Honestly, I think there are only two actions we can take: delete gender property entriely, and stay as-is. The only usecase of gender property is to customize how MediaWiki talks about you -- if I block an user, the Czech for "block" will be the male form, while if a female administrator does it, MW will present the row at Special:Log/block using the female form.

This means the gender information is necessarily public, as the logs are public as well. IIRC, we don't use the gender property for anything that's visible only to the user, which means hiding this from replicas won't really accomplish anything.

@sguebo_WMF: Any comments? Personally I'd propose to decline this task given the last comments.

If @Urbanecm is correct that

IIRC, we don't use the gender property for anything that's visible only to the user

and we warn users that their answer to the gender question will be made public. And the default behavior is to default to "no answer" (i.e.
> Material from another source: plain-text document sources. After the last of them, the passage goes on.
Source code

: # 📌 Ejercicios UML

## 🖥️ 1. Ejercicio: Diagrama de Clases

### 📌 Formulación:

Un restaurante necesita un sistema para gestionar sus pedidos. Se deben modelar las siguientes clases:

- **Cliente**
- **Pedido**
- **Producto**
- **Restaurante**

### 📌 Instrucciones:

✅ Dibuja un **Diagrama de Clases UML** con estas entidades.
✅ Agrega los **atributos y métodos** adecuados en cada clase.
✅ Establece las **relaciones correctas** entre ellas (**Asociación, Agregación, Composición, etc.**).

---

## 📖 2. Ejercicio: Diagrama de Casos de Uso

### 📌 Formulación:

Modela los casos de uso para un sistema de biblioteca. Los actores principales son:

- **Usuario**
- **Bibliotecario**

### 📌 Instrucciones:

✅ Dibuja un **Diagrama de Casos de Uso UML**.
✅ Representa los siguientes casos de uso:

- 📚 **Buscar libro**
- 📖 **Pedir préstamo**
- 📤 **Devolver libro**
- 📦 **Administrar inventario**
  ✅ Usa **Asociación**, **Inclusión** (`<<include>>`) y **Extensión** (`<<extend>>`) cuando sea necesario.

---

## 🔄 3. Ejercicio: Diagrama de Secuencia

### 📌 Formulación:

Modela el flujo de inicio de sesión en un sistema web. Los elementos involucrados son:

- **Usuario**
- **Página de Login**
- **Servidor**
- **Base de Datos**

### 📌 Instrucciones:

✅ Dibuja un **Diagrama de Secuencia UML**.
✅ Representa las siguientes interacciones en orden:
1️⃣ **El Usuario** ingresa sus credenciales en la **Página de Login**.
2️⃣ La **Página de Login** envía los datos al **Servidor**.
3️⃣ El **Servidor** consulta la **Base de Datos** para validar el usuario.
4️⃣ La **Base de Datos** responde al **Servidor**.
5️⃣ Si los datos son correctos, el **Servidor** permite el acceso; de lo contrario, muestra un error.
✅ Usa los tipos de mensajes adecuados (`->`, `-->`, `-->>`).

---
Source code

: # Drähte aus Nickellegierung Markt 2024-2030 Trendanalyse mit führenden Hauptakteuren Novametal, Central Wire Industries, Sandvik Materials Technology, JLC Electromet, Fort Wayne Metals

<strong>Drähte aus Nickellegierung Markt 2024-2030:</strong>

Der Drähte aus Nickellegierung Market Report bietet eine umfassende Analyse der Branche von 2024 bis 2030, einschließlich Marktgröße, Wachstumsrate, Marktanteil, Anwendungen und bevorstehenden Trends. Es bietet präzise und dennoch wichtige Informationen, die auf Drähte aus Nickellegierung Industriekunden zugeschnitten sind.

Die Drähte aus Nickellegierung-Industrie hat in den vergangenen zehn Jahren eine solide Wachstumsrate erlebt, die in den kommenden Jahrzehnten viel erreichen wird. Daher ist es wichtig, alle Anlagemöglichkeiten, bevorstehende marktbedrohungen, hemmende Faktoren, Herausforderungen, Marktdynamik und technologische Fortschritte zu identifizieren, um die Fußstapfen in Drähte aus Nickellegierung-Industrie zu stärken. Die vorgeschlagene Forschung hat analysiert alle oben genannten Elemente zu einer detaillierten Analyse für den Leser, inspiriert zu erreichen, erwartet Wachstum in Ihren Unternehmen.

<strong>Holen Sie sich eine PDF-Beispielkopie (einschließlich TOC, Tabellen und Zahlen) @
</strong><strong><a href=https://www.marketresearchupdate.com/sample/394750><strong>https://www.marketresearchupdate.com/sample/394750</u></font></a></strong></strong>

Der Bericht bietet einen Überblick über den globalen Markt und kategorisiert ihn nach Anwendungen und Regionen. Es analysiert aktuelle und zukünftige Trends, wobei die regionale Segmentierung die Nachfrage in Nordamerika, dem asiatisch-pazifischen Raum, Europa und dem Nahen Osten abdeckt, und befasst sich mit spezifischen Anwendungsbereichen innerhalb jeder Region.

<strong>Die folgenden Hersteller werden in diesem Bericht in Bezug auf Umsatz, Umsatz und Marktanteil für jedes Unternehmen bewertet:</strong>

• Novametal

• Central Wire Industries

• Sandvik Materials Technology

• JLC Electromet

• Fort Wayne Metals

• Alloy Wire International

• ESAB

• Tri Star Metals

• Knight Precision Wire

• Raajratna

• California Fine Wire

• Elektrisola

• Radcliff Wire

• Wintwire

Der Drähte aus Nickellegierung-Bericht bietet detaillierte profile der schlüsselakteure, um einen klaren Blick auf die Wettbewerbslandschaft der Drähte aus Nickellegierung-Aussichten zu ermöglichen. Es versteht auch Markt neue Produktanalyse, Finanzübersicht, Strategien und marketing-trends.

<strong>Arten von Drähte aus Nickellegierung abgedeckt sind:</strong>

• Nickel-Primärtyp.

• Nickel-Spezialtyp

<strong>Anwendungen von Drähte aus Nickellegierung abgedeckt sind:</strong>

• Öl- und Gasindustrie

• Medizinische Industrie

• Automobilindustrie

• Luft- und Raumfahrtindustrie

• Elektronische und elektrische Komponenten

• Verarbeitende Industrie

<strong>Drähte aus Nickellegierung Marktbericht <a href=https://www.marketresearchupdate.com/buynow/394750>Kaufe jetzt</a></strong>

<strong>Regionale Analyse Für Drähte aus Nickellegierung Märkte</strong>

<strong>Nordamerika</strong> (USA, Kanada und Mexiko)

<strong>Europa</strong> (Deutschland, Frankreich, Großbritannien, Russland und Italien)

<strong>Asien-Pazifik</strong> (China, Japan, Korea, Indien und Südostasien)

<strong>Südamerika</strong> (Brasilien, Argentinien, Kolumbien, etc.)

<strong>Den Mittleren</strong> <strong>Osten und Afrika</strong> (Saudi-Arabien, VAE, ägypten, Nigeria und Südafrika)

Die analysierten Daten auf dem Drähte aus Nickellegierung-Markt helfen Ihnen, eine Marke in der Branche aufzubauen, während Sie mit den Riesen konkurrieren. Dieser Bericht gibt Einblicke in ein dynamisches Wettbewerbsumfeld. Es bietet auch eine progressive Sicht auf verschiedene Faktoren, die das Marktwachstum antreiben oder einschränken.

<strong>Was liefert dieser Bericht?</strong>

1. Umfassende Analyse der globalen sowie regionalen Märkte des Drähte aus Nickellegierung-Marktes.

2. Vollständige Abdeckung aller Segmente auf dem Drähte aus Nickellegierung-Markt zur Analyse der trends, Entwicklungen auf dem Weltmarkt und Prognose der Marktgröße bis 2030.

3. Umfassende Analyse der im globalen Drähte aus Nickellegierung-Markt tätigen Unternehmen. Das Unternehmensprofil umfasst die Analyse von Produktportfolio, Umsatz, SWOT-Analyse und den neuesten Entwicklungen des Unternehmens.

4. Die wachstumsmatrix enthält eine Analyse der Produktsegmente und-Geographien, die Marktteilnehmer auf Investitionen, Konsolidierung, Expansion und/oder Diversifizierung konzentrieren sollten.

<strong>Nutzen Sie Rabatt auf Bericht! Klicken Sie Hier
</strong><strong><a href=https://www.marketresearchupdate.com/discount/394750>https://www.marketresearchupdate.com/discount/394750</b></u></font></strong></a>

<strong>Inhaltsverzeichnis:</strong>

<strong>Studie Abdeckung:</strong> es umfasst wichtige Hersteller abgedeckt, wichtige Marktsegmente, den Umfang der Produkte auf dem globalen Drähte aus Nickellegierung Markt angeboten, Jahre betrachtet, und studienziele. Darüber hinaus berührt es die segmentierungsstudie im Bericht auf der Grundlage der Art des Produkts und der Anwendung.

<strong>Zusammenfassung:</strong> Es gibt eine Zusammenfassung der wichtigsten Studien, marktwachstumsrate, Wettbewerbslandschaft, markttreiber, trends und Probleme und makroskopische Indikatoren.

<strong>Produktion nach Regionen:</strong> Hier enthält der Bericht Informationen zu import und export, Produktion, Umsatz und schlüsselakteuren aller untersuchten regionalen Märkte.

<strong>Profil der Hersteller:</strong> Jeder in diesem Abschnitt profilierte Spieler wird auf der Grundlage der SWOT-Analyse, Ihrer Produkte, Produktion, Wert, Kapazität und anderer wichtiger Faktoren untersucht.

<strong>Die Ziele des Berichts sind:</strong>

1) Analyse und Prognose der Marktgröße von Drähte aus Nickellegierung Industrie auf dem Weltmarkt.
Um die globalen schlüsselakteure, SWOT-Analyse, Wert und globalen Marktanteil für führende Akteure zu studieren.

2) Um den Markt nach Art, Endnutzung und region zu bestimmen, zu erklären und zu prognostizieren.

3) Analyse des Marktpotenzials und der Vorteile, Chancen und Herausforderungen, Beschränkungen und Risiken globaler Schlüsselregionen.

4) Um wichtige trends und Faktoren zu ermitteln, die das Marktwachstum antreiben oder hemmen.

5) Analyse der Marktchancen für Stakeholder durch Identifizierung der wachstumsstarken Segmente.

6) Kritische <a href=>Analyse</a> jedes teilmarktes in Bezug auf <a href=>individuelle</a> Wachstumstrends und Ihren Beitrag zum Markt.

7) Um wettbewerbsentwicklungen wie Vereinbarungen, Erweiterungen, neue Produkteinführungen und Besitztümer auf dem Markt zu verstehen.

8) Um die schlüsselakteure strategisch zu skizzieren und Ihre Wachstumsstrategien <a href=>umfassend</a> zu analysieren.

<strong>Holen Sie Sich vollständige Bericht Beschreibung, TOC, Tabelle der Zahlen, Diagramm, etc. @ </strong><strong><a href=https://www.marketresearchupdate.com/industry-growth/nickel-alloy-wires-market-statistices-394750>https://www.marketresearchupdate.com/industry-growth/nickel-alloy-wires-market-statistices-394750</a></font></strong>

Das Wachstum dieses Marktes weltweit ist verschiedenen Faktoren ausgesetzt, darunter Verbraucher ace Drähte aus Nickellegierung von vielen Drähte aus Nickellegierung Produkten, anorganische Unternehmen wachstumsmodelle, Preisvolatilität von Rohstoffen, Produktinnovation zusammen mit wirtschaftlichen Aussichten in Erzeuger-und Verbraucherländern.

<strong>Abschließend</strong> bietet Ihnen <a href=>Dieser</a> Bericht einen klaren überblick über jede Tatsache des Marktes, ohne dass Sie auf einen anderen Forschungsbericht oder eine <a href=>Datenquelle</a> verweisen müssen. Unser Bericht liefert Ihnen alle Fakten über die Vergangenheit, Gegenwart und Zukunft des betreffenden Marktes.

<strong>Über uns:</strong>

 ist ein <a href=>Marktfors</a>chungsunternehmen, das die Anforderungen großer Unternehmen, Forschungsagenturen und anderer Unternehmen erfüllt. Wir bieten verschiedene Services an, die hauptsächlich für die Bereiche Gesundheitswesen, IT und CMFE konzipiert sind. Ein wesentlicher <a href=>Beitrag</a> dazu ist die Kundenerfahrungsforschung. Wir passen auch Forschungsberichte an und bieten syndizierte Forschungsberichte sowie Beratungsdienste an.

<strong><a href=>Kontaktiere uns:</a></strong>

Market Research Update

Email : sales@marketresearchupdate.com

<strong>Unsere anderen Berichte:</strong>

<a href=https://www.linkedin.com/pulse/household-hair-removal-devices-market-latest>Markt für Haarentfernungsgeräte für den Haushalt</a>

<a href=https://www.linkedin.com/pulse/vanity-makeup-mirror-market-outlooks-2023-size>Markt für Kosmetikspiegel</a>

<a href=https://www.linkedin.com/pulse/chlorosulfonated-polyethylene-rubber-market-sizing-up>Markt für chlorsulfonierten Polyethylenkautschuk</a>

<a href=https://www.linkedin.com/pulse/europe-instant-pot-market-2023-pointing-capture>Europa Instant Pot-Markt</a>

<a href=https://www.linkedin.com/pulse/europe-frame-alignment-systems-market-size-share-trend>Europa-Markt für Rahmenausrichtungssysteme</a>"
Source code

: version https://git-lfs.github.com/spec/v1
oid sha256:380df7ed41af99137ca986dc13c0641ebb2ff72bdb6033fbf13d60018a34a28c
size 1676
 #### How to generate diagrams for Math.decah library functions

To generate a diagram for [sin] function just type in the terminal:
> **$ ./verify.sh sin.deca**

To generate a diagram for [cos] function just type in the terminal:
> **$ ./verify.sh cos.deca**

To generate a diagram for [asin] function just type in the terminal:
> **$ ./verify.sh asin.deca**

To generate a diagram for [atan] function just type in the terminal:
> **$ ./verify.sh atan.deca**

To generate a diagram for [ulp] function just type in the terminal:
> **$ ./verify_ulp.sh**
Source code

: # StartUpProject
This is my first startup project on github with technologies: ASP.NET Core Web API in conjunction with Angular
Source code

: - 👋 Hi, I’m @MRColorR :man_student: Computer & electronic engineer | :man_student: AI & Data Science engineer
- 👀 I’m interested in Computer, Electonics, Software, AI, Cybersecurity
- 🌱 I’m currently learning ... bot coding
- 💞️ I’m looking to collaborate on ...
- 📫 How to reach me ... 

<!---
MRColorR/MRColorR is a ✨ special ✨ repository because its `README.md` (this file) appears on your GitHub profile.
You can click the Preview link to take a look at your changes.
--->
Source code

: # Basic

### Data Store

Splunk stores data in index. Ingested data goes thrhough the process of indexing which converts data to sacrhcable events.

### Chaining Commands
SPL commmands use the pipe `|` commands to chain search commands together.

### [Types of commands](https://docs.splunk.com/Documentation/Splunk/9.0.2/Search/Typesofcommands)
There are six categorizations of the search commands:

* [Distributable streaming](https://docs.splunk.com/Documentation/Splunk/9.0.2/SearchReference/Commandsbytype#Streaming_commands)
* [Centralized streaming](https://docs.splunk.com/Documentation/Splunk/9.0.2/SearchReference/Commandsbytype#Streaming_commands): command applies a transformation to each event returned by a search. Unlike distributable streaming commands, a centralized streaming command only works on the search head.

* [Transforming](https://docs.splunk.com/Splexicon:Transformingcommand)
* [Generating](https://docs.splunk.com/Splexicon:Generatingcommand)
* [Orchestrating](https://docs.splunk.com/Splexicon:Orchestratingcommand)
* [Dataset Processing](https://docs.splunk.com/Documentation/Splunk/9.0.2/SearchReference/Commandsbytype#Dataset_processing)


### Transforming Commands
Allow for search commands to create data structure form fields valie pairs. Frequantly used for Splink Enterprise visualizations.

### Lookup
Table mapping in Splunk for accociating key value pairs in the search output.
MW does not assume a particular gender). Then it seems like there is very little incremental risk in exposing the gender response in the replicas. N.B. making already public data easier to access may still be considered a privacy violation, but it seems like, in this case, there is probably not much additional harm.

@sguebo_WMF please let us know if we've missed something in the analysis here, but seems like we might be able to decline this task.

I agree that the privacy harm is considerably lowered by the fact that users are made aware that their gender information will be made public if they choose to disclose it. Since it is my understanding that we’re comfortable moving on with that low level of privacy risk, I don't see any issue with declining the ticket.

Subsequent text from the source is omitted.